Trinova has acquired the second, smaller slice of the circa £150 million loan advanced against the City of London office building Cannon Bridge House from Japanese bank Sumitomo to complete its acquisition of the outstanding loans secured against the asset.
CoStar News revealed in August that Trinova had acquired a majority £100 million tranche from German lender Aareal Bank. Market sources indicate the group is backed by a Korean credit fund, which is seeking additional opportunities.

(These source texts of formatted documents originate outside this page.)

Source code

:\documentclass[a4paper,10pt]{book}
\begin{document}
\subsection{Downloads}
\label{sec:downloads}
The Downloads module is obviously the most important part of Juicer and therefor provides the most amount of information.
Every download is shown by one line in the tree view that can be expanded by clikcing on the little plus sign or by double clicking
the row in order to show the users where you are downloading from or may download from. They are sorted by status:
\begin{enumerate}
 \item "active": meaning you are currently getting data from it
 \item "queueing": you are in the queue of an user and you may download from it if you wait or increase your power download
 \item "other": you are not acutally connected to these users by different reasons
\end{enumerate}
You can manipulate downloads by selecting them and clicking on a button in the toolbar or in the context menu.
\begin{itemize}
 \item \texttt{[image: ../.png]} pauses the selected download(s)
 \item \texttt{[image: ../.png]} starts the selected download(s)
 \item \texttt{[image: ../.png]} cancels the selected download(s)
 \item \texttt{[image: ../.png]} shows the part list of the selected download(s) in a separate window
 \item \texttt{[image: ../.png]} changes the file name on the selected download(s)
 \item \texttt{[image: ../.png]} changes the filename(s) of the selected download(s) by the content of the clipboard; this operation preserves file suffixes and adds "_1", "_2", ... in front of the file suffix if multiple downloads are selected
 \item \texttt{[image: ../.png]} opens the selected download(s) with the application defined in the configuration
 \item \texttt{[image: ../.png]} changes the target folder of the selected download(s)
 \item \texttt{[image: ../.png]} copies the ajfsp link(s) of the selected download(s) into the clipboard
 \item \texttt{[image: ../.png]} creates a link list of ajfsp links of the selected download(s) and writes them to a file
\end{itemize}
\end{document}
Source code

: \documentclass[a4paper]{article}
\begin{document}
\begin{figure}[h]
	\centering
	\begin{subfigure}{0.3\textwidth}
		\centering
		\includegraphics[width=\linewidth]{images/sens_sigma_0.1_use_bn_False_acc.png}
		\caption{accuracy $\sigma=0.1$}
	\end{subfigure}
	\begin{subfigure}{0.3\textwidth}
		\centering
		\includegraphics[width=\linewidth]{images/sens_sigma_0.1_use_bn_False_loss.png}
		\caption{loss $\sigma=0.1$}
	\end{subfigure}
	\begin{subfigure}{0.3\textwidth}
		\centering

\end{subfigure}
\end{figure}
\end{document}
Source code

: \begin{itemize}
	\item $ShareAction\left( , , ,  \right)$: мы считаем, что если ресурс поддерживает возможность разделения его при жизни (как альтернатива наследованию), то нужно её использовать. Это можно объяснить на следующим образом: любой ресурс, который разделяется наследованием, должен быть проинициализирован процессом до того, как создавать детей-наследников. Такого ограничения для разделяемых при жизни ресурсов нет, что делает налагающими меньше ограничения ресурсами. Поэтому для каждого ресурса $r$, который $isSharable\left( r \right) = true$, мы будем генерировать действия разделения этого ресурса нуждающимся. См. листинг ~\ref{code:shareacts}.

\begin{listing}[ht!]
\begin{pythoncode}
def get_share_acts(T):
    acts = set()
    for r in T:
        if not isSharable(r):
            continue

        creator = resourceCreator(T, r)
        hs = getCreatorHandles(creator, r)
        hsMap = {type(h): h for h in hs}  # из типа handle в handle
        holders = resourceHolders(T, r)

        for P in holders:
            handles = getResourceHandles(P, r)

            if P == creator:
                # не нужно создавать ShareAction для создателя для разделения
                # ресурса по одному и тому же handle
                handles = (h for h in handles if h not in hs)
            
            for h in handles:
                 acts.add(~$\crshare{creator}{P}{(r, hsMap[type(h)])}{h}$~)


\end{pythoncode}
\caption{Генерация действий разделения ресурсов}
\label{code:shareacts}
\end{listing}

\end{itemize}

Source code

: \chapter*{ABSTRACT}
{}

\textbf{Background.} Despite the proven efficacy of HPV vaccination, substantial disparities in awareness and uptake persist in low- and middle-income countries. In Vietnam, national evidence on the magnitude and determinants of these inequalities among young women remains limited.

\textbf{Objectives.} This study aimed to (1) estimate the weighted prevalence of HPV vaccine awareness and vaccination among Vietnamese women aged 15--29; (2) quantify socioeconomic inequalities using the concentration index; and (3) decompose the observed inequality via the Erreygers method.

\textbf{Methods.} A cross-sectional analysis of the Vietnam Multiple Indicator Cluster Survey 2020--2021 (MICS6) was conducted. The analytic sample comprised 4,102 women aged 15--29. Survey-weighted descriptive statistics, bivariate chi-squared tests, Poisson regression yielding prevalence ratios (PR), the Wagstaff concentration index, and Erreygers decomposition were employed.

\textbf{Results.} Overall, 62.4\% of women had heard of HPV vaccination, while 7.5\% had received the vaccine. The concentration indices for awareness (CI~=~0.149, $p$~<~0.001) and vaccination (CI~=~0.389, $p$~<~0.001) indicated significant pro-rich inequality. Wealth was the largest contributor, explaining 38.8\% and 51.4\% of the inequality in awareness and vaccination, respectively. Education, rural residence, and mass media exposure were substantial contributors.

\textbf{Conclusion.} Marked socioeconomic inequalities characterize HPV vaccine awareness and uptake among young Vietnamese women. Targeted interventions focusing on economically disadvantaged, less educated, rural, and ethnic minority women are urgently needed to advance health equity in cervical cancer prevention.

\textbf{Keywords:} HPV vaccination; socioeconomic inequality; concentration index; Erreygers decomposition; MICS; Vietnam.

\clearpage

The £150 million loan originally matured in 2023 but was extended by the lending group. Market sources suggested the acquisition of the prior loan was the first in the recovery cycle, pointing to increasing appetite for opportunities to take positions on City offices.
The asset is multi-tenanted offering spaces of 10,000 square feet to 40,000 square feet with anchor tenants including Deliveroo and IG Index.
Trinova, Sumitomo and Aareal Bank declined to comment.
In 2018, FG Asset Management, a Seoul-headquartered company, and The Valesco Group, the European real estate investment manager, bought Cannon Bridge House for £248 million, backed by Mirae Asset Daewoo and NH Investments & Securities, the investment and securities groups operating in South Korea, with Aareal providing the loan.
Castleforge was appointed as asset manager by the borrowers earlier this year.
Trinova is a real estate investment and asset management business with a focus on pan-European real estate. It transacts and manages properties across the UK, the eurozone and the US. Trinova’s assets under management are valued at in excess of £1.5 billion.